All lines in the material with the string "also" should be listed.
::::
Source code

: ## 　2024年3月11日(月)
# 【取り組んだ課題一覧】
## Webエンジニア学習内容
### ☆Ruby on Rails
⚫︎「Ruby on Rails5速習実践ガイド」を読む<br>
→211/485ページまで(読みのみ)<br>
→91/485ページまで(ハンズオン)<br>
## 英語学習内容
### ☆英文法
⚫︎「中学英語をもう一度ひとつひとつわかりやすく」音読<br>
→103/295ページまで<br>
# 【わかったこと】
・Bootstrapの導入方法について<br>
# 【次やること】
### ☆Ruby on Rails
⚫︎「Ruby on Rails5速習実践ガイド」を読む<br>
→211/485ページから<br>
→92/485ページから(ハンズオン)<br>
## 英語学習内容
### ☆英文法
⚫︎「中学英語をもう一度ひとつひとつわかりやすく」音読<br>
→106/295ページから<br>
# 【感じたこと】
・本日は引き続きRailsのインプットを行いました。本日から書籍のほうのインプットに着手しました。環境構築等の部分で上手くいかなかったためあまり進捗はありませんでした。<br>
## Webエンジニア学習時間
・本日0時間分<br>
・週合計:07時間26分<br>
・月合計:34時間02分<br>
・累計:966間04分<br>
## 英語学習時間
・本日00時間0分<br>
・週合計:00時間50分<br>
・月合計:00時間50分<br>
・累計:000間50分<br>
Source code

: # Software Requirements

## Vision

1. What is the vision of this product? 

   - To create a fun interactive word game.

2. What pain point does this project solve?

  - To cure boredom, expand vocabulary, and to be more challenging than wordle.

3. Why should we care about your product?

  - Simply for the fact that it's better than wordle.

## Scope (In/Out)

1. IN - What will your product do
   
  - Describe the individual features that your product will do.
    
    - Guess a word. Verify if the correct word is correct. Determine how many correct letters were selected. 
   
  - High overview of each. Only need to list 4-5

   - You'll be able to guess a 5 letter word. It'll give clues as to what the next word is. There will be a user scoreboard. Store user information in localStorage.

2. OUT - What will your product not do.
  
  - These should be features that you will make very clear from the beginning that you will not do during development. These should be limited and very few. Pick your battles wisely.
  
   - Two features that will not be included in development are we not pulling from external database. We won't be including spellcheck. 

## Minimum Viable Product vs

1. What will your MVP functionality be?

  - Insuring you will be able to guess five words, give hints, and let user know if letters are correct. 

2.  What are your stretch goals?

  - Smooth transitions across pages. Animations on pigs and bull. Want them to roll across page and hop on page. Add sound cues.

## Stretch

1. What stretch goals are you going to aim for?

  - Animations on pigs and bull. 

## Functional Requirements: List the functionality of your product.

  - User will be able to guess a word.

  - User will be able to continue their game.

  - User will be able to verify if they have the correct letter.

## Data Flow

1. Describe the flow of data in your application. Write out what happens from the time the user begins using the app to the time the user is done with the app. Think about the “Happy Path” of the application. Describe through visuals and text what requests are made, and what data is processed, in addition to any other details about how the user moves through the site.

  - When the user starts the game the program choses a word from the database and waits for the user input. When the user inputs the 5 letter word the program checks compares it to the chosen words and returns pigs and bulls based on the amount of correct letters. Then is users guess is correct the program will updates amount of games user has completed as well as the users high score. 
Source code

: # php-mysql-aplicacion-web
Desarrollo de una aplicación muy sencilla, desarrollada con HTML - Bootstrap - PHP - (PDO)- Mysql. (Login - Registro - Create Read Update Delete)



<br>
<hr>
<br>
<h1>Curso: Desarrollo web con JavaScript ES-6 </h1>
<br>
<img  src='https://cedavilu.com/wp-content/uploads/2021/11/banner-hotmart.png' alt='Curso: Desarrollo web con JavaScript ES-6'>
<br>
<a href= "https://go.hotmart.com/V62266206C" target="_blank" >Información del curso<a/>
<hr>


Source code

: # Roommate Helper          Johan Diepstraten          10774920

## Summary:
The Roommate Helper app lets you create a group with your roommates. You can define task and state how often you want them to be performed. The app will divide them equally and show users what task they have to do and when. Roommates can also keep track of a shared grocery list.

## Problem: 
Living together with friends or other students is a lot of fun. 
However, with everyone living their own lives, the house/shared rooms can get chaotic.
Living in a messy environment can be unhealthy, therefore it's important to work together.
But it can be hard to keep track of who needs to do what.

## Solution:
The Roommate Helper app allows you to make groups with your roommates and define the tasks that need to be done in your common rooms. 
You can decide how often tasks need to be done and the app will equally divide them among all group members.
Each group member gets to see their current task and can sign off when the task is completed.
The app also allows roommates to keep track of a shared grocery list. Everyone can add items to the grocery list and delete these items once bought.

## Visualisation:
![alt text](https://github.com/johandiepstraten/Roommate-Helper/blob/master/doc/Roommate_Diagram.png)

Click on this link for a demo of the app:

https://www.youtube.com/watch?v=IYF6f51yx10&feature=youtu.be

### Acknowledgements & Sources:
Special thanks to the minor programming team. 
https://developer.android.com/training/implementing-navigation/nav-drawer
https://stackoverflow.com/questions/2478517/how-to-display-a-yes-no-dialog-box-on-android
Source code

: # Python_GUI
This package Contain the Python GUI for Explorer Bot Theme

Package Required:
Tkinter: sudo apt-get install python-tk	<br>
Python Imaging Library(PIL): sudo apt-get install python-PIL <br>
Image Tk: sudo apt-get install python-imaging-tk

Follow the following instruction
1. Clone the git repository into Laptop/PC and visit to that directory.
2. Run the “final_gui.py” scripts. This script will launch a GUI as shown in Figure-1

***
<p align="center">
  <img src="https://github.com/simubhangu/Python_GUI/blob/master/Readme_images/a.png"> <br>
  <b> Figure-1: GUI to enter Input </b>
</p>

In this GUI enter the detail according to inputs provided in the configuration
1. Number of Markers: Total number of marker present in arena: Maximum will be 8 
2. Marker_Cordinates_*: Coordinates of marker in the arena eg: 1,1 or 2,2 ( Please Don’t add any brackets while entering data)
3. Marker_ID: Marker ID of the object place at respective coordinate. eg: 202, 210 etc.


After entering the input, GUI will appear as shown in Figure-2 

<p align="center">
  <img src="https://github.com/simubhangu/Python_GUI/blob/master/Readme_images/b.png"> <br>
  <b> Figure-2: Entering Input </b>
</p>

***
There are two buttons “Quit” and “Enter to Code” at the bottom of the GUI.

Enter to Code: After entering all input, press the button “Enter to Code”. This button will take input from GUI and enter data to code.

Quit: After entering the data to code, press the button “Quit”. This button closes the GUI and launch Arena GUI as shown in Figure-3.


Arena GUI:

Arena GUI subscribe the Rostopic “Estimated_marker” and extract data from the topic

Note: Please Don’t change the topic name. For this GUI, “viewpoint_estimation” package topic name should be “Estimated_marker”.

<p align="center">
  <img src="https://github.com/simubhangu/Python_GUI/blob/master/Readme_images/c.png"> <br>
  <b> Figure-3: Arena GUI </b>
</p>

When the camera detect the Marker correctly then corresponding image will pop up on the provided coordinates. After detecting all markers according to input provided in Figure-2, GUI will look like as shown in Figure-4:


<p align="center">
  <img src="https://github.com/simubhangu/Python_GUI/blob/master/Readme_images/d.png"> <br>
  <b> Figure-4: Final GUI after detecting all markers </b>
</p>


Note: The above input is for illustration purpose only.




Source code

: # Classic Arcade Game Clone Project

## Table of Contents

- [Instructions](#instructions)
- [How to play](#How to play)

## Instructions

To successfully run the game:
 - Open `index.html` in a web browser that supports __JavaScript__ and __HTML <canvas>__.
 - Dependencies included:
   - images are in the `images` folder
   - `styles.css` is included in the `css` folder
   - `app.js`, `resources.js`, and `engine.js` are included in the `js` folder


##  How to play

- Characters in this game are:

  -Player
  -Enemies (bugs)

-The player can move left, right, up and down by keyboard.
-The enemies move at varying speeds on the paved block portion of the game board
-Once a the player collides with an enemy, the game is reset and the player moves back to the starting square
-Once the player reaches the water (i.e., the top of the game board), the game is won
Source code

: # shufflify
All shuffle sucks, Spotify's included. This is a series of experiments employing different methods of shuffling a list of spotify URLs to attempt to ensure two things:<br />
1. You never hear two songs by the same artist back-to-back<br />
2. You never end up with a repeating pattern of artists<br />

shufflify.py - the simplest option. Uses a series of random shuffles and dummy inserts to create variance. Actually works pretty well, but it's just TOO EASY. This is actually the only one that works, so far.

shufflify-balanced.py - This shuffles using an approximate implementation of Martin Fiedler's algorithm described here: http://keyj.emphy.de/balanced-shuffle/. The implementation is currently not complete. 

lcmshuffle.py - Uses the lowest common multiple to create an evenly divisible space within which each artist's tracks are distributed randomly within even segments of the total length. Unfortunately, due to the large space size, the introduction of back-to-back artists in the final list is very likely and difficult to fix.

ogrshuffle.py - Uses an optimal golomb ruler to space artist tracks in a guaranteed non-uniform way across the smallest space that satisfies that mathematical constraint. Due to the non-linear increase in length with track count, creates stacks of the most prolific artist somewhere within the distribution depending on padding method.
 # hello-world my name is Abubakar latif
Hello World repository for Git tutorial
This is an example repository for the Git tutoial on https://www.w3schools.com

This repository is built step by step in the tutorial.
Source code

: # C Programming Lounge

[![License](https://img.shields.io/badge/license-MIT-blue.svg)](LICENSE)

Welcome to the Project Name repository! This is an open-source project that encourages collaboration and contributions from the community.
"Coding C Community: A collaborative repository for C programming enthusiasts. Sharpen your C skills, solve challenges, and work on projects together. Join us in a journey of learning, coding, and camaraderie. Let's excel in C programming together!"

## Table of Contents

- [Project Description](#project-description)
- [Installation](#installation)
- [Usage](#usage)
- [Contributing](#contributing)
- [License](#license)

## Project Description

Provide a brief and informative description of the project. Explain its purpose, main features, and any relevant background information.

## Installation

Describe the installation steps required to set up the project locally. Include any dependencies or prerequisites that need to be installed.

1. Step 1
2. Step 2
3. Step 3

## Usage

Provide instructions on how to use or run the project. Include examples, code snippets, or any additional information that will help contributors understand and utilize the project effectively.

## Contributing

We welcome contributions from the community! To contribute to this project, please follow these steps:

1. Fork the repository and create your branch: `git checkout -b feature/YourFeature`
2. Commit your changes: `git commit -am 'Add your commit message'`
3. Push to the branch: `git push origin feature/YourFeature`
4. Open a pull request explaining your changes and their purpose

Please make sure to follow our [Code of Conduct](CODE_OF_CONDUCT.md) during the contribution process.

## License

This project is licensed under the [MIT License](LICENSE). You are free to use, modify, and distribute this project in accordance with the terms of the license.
::::
Your response:
The Roommate Helper app lets you create a group with your roommates. You can define task and state how often you want them to be performed. The app will divide them equally and show users what task they have to do and when. Roommates can also keep track of a shared grocery list.
The app also allows roommates to keep track of a shared grocery list. Everyone can add items to the grocery list and delete these items once bought.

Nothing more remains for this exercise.